# Required work
In the listing below, a line holding "-18.907 6.33e-08 ***" and a line holding "## Achieved convergence tolerance: 4.668e-06" mark the range. Retype both exactly, with all lines between them.

# Exercise data

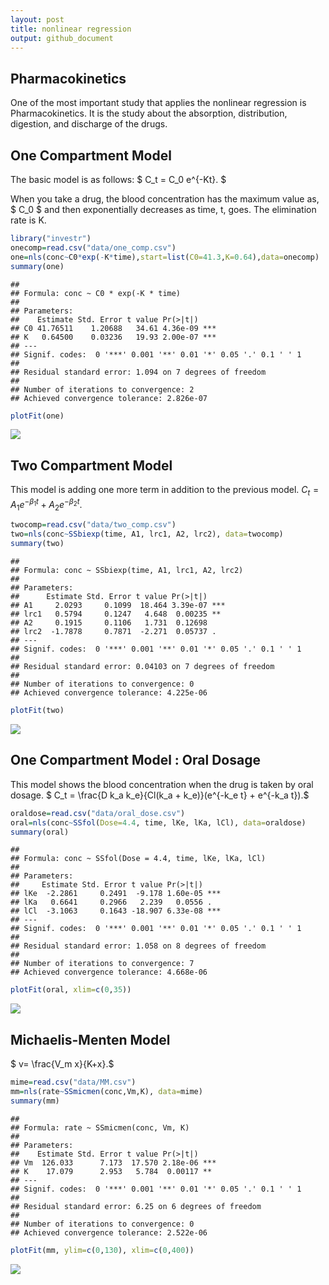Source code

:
 ```yaml
---
layout: post
title: nonlinear regression
output: github_document
---
```


## Pharmacokinetics

One of the most important study that applies the nonlinear regression is
Pharmacokinetics. It is the study about the absorption, distribution,
digestion, and discharge of the drugs.

## One Compartment Model

The basic model is as follows:
$ C_t = C_0 e^{-Kt}. $

When you take a drug, the blood concentration has the maximum value as,
$ C_0 $ and then exponentially decreases as time, t, goes. The
elimination rate is K.

``` r
library("investr")
onecomp=read.csv("data/one_comp.csv")
one=nls(conc~C0*exp(-K*time),start=list(C0=41.3,K=0.64),data=onecomp)
summary(one)
```

    ##
    ## Formula: conc ~ C0 * exp(-K * time)
    ##
    ## Parameters:
    ##    Estimate Std. Error t value Pr(>|t|)    
    ## C0 41.76511    1.20688   34.61 4.36e-09 ***
    ## K   0.64500    0.03236   19.93 2.00e-07 ***
    ## ---
    ## Signif. codes:  0 '***' 0.001 '**' 0.01 '*' 0.05 '.' 0.1 ' ' 1
    ##
    ## Residual standard error: 1.094 on 7 degrees of freedom
    ##
    ## Number of iterations to convergence: 2
    ## Achieved convergence tolerance: 2.826e-07

``` r
plotFit(one)
```

![](https://seandaddy.github.io/images/one-1.png)<!-- -->

## Two Compartment Model

This model is adding one more term in addition to the previous model.
$C_t = A_1 e^{-\beta_1 t} + A_2 e^{-\beta_2 t}.$

``` r
twocomp=read.csv("data/two_comp.csv")
two=nls(conc~SSbiexp(time, A1, lrc1, A2, lrc2), data=twocomp)
summary(two)
```

    ##
    ## Formula: conc ~ SSbiexp(time, A1, lrc1, A2, lrc2)
    ##
    ## Parameters:
    ##      Estimate Std. Error t value Pr(>|t|)    
    ## A1     2.0293     0.1099  18.464 3.39e-07 ***
    ## lrc1   0.5794     0.1247   4.648  0.00235 **
    ## A2     0.1915     0.1106   1.731  0.12698    
    ## lrc2  -1.7878     0.7871  -2.271  0.05737 .  
    ## ---
    ## Signif. codes:  0 '***' 0.001 '**' 0.01 '*' 0.05 '.' 0.1 ' ' 1
    ##
    ## Residual standard error: 0.04103 on 7 degrees of freedom
    ##
    ## Number of iterations to convergence: 0
    ## Achieved convergence tolerance: 4.225e-06

``` r
plotFit(two)
```

![](https://seandaddy.github.io/images/two-1.png)<!-- -->

## One Compartment Model : Oral Dosage

This model shows the blood concentration when the drug is taken by oral
dosage. $ C_t = \frac{D k_a k_e}{Cl(k_a + k_e)}(e^{-k_e t} + e^{-k_a t}).$

``` r
oraldose=read.csv("data/oral_dose.csv")
oral=nls(conc~SSfol(Dose=4.4, time, lKe, lKa, lCl), data=oraldose)
summary(oral)
```

    ##
    ## Formula: conc ~ SSfol(Dose = 4.4, time, lKe, lKa, lCl)
    ##
    ## Parameters:
    ##     Estimate Std. Error t value Pr(>|t|)    
    ## lKe  -2.2861     0.2491  -9.178 1.60e-05 ***
    ## lKa   0.6641     0.2966   2.239   0.0556 .  
    ## lCl  -3.1063     0.1643 -18.907 6.33e-08 ***
    ## ---
    ## Signif. codes:  0 '***' 0.001 '**' 0.01 '*' 0.05 '.' 0.1 ' ' 1
    ##
    ## Residual standard error: 1.058 on 8 degrees of freedom
    ##
    ## Number of iterations to convergence: 7
    ## Achieved convergence tolerance: 4.668e-06

``` r
plotFit(oral, xlim=c(0,35))
```

![](https://seandaddy.github.io/images/oral-1.png)<!-- -->

## Michaelis-Menten Model

$ v= \frac{V_m x}{K+x}.$

``` r
mime=read.csv("data/MM.csv")
mm=nls(rate~SSmicmen(conc,Vm,K), data=mime)
summary(mm)
```

    ##
    ## Formula: rate ~ SSmicmen(conc, Vm, K)
    ##
    ## Parameters:
    ##    Estimate Std. Error t value Pr(>|t|)    
    ## Vm  126.033      7.173  17.570 2.18e-06 ***
    ## K    17.079      2.953   5.784  0.00117 **
    ## ---
    ## Signif. codes:  0 '***' 0.001 '**' 0.01 '*' 0.05 '.' 0.1 ' ' 1
    ##
    ## Residual standard error: 6.25 on 6 degrees of freedom
    ##
    ## Number of iterations to convergence: 0
    ## Achieved convergence tolerance: 2.522e-06

``` r
plotFit(mm, ylim=c(0,130), xlim=c(0,400))
```

![](https://seandaddy.github.io/images/MM-1.png)<!-- -->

# Task answer
    ## lCl  -3.1063     0.1643 -18.907 6.33e-08 ***
    ## ---
    ## Signif. codes:  0 '***' 0.001 '**' 0.01 '*' 0.05 '.' 0.1 ' ' 1
    ##
    ## Residual standard error: 1.058 on 8 degrees of freedom
    ##
    ## Number of iterations to convergence: 7
    ## Achieved convergence tolerance: 4.668e-06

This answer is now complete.